*** Opening of The data ***
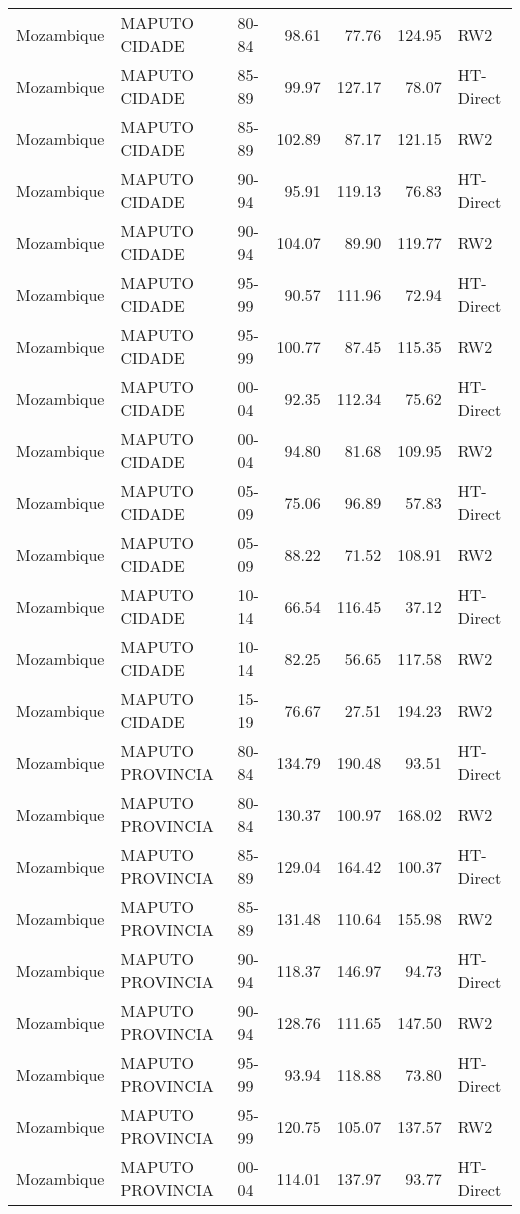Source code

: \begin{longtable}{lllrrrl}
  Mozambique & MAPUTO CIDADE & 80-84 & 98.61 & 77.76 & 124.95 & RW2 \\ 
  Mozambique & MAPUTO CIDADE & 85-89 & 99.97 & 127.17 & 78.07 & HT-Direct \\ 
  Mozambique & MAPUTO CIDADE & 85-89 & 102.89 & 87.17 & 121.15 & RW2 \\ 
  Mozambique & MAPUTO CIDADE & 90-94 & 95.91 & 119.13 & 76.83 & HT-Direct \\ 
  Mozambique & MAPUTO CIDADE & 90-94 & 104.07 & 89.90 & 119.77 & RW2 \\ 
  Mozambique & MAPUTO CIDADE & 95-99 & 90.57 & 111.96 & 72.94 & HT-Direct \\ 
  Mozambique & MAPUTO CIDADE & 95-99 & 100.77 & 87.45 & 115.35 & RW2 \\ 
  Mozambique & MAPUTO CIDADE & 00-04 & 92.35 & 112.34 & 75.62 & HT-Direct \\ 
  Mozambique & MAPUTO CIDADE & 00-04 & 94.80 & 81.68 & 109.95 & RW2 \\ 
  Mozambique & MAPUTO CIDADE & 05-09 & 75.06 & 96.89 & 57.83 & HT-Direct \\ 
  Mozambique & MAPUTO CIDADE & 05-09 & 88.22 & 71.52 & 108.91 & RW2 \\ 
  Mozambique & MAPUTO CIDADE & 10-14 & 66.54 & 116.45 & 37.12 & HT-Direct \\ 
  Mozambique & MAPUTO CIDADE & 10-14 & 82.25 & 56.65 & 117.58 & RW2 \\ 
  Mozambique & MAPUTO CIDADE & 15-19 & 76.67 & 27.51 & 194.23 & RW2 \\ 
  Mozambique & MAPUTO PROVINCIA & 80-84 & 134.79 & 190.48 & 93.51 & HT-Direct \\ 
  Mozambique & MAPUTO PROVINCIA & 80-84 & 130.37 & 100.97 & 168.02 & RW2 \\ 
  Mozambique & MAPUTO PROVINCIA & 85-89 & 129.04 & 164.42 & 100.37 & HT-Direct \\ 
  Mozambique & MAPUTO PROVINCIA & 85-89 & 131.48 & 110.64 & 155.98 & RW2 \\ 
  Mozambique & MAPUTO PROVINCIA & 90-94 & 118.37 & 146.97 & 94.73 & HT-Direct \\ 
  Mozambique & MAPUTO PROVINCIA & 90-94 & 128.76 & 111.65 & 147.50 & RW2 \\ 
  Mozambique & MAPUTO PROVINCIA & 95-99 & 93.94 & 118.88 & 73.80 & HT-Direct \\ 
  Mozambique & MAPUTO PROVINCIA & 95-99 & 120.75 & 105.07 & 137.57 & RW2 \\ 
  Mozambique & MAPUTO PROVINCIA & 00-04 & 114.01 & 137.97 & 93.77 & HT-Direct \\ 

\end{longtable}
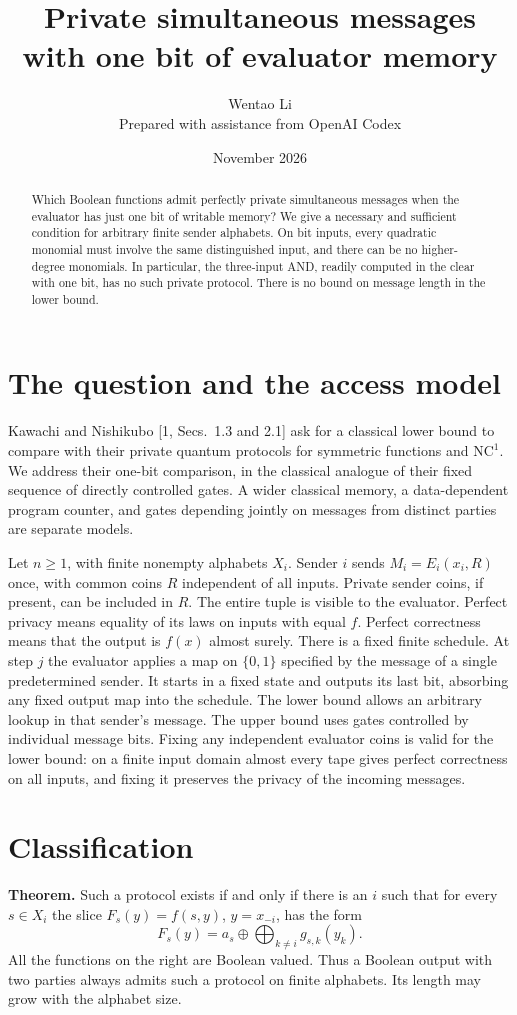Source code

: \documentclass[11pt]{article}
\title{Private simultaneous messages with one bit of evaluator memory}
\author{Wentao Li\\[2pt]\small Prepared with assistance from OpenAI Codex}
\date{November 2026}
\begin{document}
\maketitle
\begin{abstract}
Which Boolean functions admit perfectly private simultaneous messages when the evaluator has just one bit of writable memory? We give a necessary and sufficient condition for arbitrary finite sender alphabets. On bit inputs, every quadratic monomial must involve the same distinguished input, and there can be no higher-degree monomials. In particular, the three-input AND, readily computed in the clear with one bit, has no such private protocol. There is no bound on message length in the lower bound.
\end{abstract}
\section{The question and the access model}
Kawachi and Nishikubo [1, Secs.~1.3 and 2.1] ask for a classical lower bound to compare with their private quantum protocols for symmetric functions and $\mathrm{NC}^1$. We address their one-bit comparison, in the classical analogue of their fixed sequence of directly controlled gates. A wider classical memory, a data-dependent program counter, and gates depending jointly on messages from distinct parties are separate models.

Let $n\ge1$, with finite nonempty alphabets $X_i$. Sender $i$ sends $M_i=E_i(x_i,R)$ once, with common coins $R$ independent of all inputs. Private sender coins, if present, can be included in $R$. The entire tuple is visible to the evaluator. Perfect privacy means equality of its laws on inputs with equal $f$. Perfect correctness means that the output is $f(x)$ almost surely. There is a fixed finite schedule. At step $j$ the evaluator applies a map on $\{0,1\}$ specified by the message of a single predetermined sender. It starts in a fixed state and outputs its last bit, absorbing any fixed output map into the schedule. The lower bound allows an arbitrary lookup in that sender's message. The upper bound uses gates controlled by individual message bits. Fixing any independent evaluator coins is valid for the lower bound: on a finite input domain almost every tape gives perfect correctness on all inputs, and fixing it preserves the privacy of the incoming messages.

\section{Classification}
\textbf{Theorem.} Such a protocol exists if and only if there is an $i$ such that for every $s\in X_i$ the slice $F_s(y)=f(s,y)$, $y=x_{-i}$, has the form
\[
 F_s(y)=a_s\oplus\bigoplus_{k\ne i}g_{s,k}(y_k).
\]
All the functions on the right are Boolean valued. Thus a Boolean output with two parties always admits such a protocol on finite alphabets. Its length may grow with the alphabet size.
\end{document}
*** Close of The data ***
• Activity: Verbatim copy, pictures excluded: output the lines from the first line of the records above through the line containing "Mozambique & MAPUTO CIDADE & 85-89 & 99.97".

• Task result:
Source code

: \begin{longtable}{lllrrrl}
  Mozambique & MAPUTO CIDADE & 80-84 & 98.61 & 77.76 & 124.95 & RW2 \\ 
  Mozambique & MAPUTO CIDADE & 85-89 & 99.97 & 127.17 & 78.07 & HT-Direct \\ 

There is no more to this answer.